Por primera vez, Noah sonrió. Fue una sonrisa cautelosa y cansada.
—Hablas como hablaba mi mamá.
Los ojos de Margaret se llenaron de lágrimas.
—¿Cómo era tu mamá?
—Tenía el cabello castaño —respondió Eli— y una voz muy dulce.
El niño la miró fijamente.
—Un poco como la tuya.
Margaret casi se desplomó.
Cuando terminaron de cenar, llamó a su conductor.
—Nos vamos a casa.
Los niños protestaron.
—¡No podemos! ¡El refugio cierra a las nueve!
Pero Margaret insistió.
Al llegar a su mansión con vista al lago Washington, los niños se quedaron inmóviles, maravillados.
Los suelos de mármol, las enormes lámparas de cristal y el aroma a lavanda llenaban cada rincón de la casa.

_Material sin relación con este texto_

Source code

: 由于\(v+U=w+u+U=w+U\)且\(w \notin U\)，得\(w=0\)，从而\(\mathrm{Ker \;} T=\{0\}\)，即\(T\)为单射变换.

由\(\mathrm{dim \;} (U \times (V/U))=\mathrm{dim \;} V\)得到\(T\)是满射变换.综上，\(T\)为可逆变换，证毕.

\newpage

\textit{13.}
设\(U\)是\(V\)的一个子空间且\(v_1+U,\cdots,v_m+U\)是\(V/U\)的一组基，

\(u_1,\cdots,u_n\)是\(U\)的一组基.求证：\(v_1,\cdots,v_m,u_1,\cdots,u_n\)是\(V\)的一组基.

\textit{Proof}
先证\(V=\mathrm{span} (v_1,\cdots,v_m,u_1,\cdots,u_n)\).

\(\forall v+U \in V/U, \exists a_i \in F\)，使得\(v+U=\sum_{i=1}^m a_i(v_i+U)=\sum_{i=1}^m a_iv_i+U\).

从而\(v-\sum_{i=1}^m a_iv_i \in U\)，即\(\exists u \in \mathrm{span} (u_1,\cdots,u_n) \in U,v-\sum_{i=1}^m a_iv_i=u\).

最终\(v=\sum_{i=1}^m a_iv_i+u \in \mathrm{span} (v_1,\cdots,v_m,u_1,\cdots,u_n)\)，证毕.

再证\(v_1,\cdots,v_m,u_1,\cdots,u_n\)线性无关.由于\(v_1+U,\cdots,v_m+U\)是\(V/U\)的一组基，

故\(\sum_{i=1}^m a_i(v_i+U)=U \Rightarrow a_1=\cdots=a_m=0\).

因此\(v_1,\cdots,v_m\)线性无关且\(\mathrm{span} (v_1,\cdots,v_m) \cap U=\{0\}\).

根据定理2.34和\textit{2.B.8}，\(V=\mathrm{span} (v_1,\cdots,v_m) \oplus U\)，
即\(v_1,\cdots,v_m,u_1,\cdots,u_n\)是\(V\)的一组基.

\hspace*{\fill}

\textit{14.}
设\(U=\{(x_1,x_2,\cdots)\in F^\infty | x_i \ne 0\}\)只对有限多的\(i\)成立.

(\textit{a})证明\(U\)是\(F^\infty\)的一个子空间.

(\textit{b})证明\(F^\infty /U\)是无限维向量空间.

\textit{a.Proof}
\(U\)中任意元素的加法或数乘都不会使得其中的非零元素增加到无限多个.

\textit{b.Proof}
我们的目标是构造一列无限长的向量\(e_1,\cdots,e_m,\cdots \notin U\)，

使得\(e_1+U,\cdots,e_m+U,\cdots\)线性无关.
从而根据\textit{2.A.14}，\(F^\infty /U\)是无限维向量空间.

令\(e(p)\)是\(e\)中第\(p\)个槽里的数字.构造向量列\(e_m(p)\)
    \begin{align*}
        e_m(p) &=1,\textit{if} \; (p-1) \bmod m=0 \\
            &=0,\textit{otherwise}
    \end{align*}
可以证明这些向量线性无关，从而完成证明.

—¿Tú vives aquí? —susurró Eli.
—Sí —respondió ella con una sonrisa triste—. Y pronto ustedes también.
Pero primero Margaret necesitaba estar segura.
A la mañana siguiente, solicitó una prueba de ADN. Mientras esperaba los resultados, fue al refugio para averiguar qué había sucedido después de la muerte de su exmarido.
La directora del refugio, la señora Klein, le entregó un viejo sobre.
—Su marido dejó esto aquí. No sabíamos dónde enviarlo.
Dentro había una carta escrita con la temblorosa letra de su exmarido:
«Si estás leyendo esto, significa que ya no estoy aquí. Tenías razón, Maggie. Fui demasiado orgulloso. No quería que los niños vieran que tú habías triunfado mientras yo fracasaba. Les dije mentiras. Les dije que no los querías. Pero la verdad es que tú siempre fuiste la mejor madre.»
Margaret rompió a llorar allí mismo, en la oficina del refugio.
Dos días después llegaron los resultados del ADN:
99,9 % de compatibilidad.
Eran sus hijos.
Pero cuando Margaret regresó corriendo a casa para contárselo, los niños habían desaparecido.
Sus pequeñas mochilas tampoco estaban.
Sobre la mesa había una nota:
«Eres demasiado rica. Nosotros no pertenecemos aquí. Gracias por la comida. —Noah y Eli».
El pánico se apoderó de ella.
Llamó a la policía, pero entonces recordó algo: Noah había mencionado un banco de un parque donde solían dormir.
Margaret condujo hasta allí bajo una intensa lluvia, buscando entre las sombras.
Y entonces los vio.
Bajo una farola, acurrucados bajo una manta empapada, estaban los dos hermanos.
Margaret cayó de rodillas frente a ellos.
—Ustedes pertenecen conmigo —sollozó—. Por favor… déjenme arreglarlo.